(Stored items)

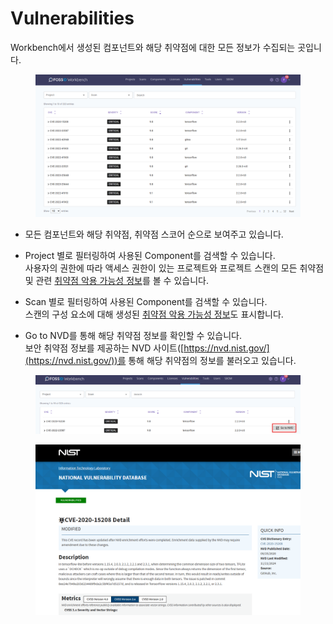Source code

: # Vulnerabilities

Workbench에서 생성된 컴포넌트와 해당 취약점에 대한 모든 정보가 수집되는 곳입니다.

<figure><img src="../../../.gitbook/assets/화면 캡처 2025-05-20 150150.png" alt=""><figcaption></figcaption></figure>

* 모든 컴포넌트와 해당 취약점, 취약점 스코어 순으로 보여주고 있습니다.
* Project 별로 필터링하여 사용된 Component를 검색할 수 있습니다.\
  사용자의 권한에 따라 액세스 권한이 있는 프로젝트와 프로젝트 스캔의 모든 취약점 및 관련 [취약점 악용 가능성 정보](undefined.md)를 볼 수 있습니다.
* Scan 별로 필터링하여 사용된 Component를 검색할 수 있습니다.\
  스캔의 구성 요소에 대해 생성된 [취약점 악용 가능성 정보](undefined.md)도 표시합니다.



* Go to NVD를 통해 해당 취약점 정보를 확인할 수 있습니다.\
  보안 취약점 정보를 제공하는 NVD 사이트([https://nvd.nist.gov/](https://nvd.nist.gov/))를 통해 해당 취약점의 정보를 불러오고 있습니다.

<figure><img src="../../../.gitbook/assets/화면 캡처 2025-05-20 150713.png" alt=""><figcaption></figcaption></figure>

<figure><img src="../../../.gitbook/assets/화면 캡처 2025-05-20 151057.png" alt=""><figcaption></figcaption></figure>





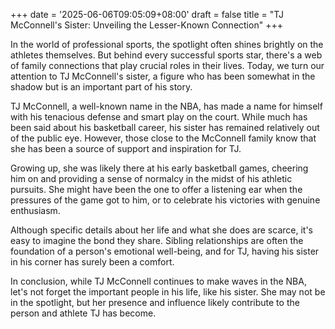 +++
date = '2025-06-06T09:05:09+08:00'
draft = false
title = "TJ McConnell's Sister: Unveiling the Lesser-Known Connection"
+++

In the world of professional sports, the spotlight often shines brightly on the athletes themselves. But behind every successful sports star, there's a web of family connections that play crucial roles in their lives. Today, we turn our attention to TJ McConnell's sister, a figure who has been somewhat in the shadow but is an important part of his story.

TJ McConnell, a well-known name in the NBA, has made a name for himself with his tenacious defense and smart play on the court. While much has been said about his basketball career, his sister has remained relatively out of the public eye. However, those close to the McConnell family know that she has been a source of support and inspiration for TJ.

Growing up, she was likely there at his early basketball games, cheering him on and providing a sense of normalcy in the midst of his athletic pursuits. She might have been the one to offer a listening ear when the pressures of the game got to him, or to celebrate his victories with genuine enthusiasm.

Although specific details about her life and what she does are scarce, it's easy to imagine the bond they share. Sibling relationships are often the foundation of a person's emotional well-being, and for TJ, having his sister in his corner has surely been a comfort.

In conclusion, while TJ McConnell continues to make waves in the NBA, let's not forget the important people in his life, like his sister. She may not be in the spotlight, but her presence and influence likely contribute to the person and athlete TJ has become.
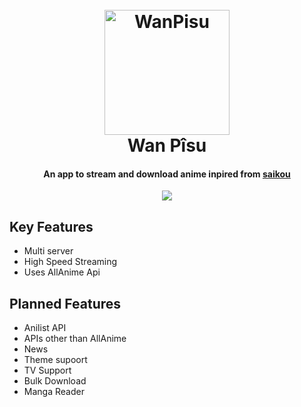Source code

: 
<h1 align="center">
  <br>
  <img src="https://e0.pxfuel.com/wallpapers/108/13/desktop-wallpaper-one-piece-logo-%E3%83%AF%E3%83%B3%E3%83%94%E3%83%BC%E3%82%B9-one-piece-jolly-roger.jpg" alt="WanPisu" width="200">
  <br>
  Wan Pîsu
  <br>
</h1>

<h4 align="center">An app to stream and download anime inpired from <a href="https://github.com/saikou-app/saikou">saikou</a></h4>

<p align="center">
  <a href="https://saythanks.io/to/abhinandammanamkandy">
      <img src="https://img.shields.io/badge/Say%20Thanks-!-1EAEDB.svg">
  </a>
</p>

## Key Features

* Multi server
* High Speed Streaming
* Uses AllAnime Api

## Planned Features

* Anilist API
* APIs other than AllAnime
* News
* Theme supoort
* TV Support
* Bulk Download
* Manga Reader
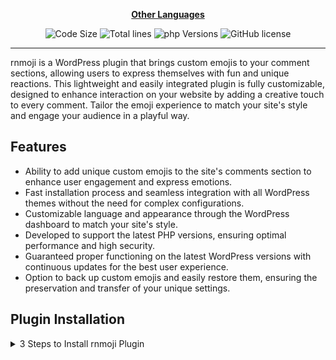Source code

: <div align="center">

[**Other Languages**](.github/README/)

</div>

<p align="center">
  <img src="https://img.shields.io/github/languages/code-size/robonamari/rnmoji?style=flat" alt="Code Size">
  <img src="https://tokei.rs/b1/github/robonamari/rnmoji?style=flat" alt="Total lines">
  <img src="https://img.shields.io/badge/php-%5E8.1-blue" alt="php Versions">
  <img src="https://img.shields.io/github/license/robonamari/rnmoji" alt="GitHub license">
</p>

---

rnmoji is a WordPress plugin that brings custom emojis to your comment sections, allowing users to express themselves with fun and unique reactions. This lightweight and easily integrated plugin is fully customizable, designed to enhance interaction on your website by adding a creative touch to every comment. Tailor the emoji experience to match your site's style and engage your audience in a playful way.

## Features

- Ability to add unique custom emojis to the site's comments section to enhance user engagement and express emotions.
- Fast installation process and seamless integration with all WordPress themes without the need for complex configurations.
- Customizable language and appearance through the WordPress dashboard to match your site's style.
- Developed to support the latest PHP versions, ensuring optimal performance and high security.
- Guaranteed proper functioning on the latest WordPress versions with continuous updates for the best user experience.
- Option to back up custom emojis and easily restore them, ensuring the preservation and transfer of your unique settings.

## Plugin Installation

<details>
<summary>3 Steps to Install rnmoji Plugin</summary>
    
### 1. Download the Plugin Files

To download the latest version of the plugin, visit the GitHub releases page:  
🔗 [rnmoji - GitHub Releases](https://github.com/robonamari/rnmoji/releases)

### 2. Upload to WordPress and Activate

Go to your WordPress dashboard and navigate to  
Plugins » Add Plugins » Upload Plugin  
Select the plugin ZIP file, upload it, then install and activate it.

### All Done!

Your plugin should now be fully set up and ready to use!

</details>
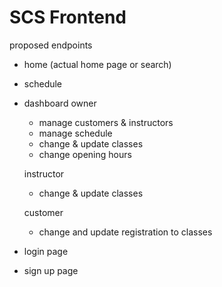 # SCS Frontend

proposed endpoints
- home (actual home page or search)
- schedule
- dashboard
    owner
    - manage customers & instructors
    - manage schedule
    - change & update classes
    - change opening hours
    
    instructor
    - change & update classes

    customer
    - change and update registration to classes
- login page
- sign up page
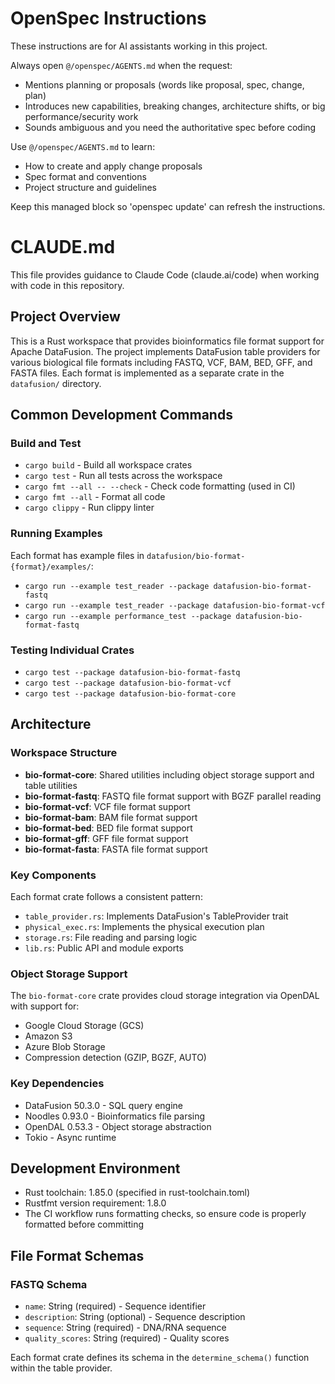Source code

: <!-- OPENSPEC:START -->
# OpenSpec Instructions

These instructions are for AI assistants working in this project.

Always open `@/openspec/AGENTS.md` when the request:
- Mentions planning or proposals (words like proposal, spec, change, plan)
- Introduces new capabilities, breaking changes, architecture shifts, or big performance/security work
- Sounds ambiguous and you need the authoritative spec before coding

Use `@/openspec/AGENTS.md` to learn:
- How to create and apply change proposals
- Spec format and conventions
- Project structure and guidelines

Keep this managed block so 'openspec update' can refresh the instructions.

<!-- OPENSPEC:END -->

# CLAUDE.md

This file provides guidance to Claude Code (claude.ai/code) when working with code in this repository.

## Project Overview

This is a Rust workspace that provides bioinformatics file format support for Apache DataFusion. The project implements DataFusion table providers for various biological file formats including FASTQ, VCF, BAM, BED, GFF, and FASTA files. Each format is implemented as a separate crate in the `datafusion/` directory.

## Common Development Commands

### Build and Test
- `cargo build` - Build all workspace crates
- `cargo test` - Run all tests across the workspace
- `cargo fmt --all -- --check` - Check code formatting (used in CI)
- `cargo fmt --all` - Format all code
- `cargo clippy` - Run clippy linter

### Running Examples
Each format has example files in `datafusion/bio-format-{format}/examples/`:
- `cargo run --example test_reader --package datafusion-bio-format-fastq`
- `cargo run --example test_reader --package datafusion-bio-format-vcf`
- `cargo run --example performance_test --package datafusion-bio-format-fastq`

### Testing Individual Crates
- `cargo test --package datafusion-bio-format-fastq`
- `cargo test --package datafusion-bio-format-vcf`
- `cargo test --package datafusion-bio-format-core`

## Architecture

### Workspace Structure
- **bio-format-core**: Shared utilities including object storage support and table utilities
- **bio-format-fastq**: FASTQ file format support with BGZF parallel reading
- **bio-format-vcf**: VCF file format support
- **bio-format-bam**: BAM file format support
- **bio-format-bed**: BED file format support  
- **bio-format-gff**: GFF file format support
- **bio-format-fasta**: FASTA file format support

### Key Components
Each format crate follows a consistent pattern:
- `table_provider.rs`: Implements DataFusion's TableProvider trait
- `physical_exec.rs`: Implements the physical execution plan
- `storage.rs`: File reading and parsing logic
- `lib.rs`: Public API and module exports

### Object Storage Support
The `bio-format-core` crate provides cloud storage integration via OpenDAL with support for:
- Google Cloud Storage (GCS)
- Amazon S3 
- Azure Blob Storage
- Compression detection (GZIP, BGZF, AUTO)

### Key Dependencies
- DataFusion 50.3.0 - SQL query engine
- Noodles 0.93.0 - Bioinformatics file parsing
- OpenDAL 0.53.3 - Object storage abstraction
- Tokio - Async runtime

## Development Environment

- Rust toolchain: 1.85.0 (specified in rust-toolchain.toml)
- Rustfmt version requirement: 1.8.0
- The CI workflow runs formatting checks, so ensure code is properly formatted before committing

## File Format Schemas

### FASTQ Schema
- `name`: String (required) - Sequence identifier
- `description`: String (optional) - Sequence description  
- `sequence`: String (required) - DNA/RNA sequence
- `quality_scores`: String (required) - Quality scores

Each format crate defines its schema in the `determine_schema()` function within the table provider.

WHAT IS BEING ASKED
Every line from the one containing "## Development Environment" to the end of the entries must be set down exactly, with none omitted and none added.

EXPECTED OUTPUT
## Development Environment

- Rust toolchain: 1.85.0 (specified in rust-toolchain.toml)
- Rustfmt version requirement: 1.8.0
- The CI workflow runs formatting checks, so ensure code is properly formatted before committing

## File Format Schemas

### FASTQ Schema
- `name`: String (required) - Sequence identifier
- `description`: String (optional) - Sequence description  
- `sequence`: String (required) - DNA/RNA sequence
- `quality_scores`: String (required) - Quality scores

Each format crate defines its schema in the `determine_schema()` function within the table provider.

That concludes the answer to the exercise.